Work order
When you reach the line containing "- **Arxiv ID**: http://arxiv.org/abs/2204.04680v1" in the data below, reproduce it and every line that follows, exactly and without additions.

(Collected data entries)

——————

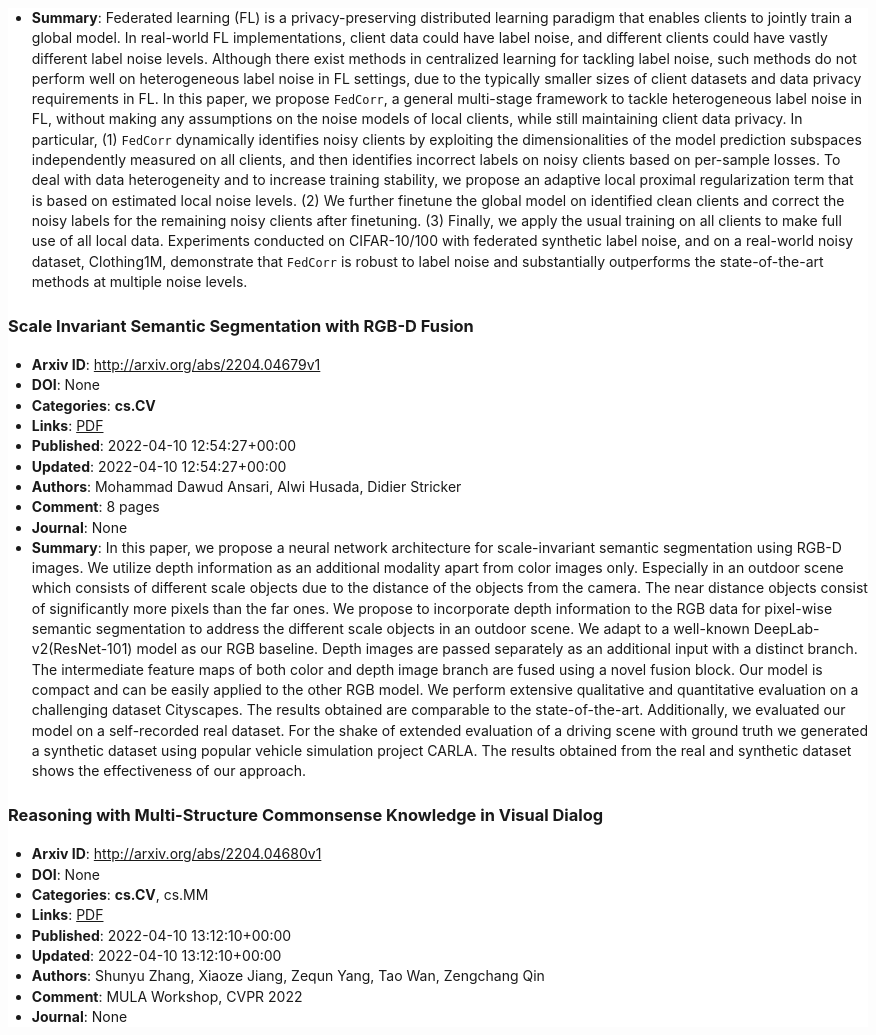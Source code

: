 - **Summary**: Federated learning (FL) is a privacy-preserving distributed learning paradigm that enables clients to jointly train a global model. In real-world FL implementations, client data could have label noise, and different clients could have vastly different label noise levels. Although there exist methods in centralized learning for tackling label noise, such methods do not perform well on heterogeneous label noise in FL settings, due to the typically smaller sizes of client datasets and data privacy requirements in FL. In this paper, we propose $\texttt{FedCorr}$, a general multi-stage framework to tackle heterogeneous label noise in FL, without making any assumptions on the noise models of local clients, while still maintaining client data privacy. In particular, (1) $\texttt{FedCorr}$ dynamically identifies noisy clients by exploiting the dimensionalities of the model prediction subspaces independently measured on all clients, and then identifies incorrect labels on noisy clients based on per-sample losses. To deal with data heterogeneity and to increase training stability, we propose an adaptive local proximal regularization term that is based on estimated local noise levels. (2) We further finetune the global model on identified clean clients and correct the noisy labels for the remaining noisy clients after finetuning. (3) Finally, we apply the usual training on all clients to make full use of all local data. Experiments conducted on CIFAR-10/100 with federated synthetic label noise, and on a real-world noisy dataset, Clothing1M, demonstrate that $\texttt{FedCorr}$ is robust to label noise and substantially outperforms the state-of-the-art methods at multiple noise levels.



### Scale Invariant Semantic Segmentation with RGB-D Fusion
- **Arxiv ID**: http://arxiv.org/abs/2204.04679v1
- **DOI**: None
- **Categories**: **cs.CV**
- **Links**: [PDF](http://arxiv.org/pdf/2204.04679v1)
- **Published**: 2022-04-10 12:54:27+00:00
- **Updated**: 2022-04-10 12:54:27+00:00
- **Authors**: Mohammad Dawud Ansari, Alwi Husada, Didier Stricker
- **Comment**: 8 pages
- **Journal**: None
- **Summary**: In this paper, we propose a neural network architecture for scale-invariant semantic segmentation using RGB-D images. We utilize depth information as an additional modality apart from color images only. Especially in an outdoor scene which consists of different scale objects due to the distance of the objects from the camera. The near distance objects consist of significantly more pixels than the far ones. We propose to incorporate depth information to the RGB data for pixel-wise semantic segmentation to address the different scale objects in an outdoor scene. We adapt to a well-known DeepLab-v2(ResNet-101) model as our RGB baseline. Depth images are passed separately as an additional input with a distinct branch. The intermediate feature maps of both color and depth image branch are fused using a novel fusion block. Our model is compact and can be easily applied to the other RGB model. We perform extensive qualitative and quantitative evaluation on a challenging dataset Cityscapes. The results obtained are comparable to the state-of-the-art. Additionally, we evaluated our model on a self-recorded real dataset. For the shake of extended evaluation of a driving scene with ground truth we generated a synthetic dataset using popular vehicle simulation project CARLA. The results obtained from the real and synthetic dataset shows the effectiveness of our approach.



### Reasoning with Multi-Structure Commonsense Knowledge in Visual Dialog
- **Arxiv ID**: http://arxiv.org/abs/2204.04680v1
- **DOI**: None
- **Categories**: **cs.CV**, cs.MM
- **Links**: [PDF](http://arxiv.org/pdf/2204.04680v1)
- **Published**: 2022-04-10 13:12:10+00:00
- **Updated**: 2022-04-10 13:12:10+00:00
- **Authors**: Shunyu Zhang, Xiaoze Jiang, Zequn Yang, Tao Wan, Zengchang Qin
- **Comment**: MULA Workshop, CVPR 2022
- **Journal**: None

——————

Answer to this exercise
- **Arxiv ID**: http://arxiv.org/abs/2204.04680v1
- **DOI**: None
- **Categories**: **cs.CV**, cs.MM
- **Links**: [PDF](http://arxiv.org/pdf/2204.04680v1)
- **Published**: 2022-04-10 13:12:10+00:00
- **Updated**: 2022-04-10 13:12:10+00:00
- **Authors**: Shunyu Zhang, Xiaoze Jiang, Zequn Yang, Tao Wan, Zengchang Qin
- **Comment**: MULA Workshop, CVPR 2022
- **Journal**: None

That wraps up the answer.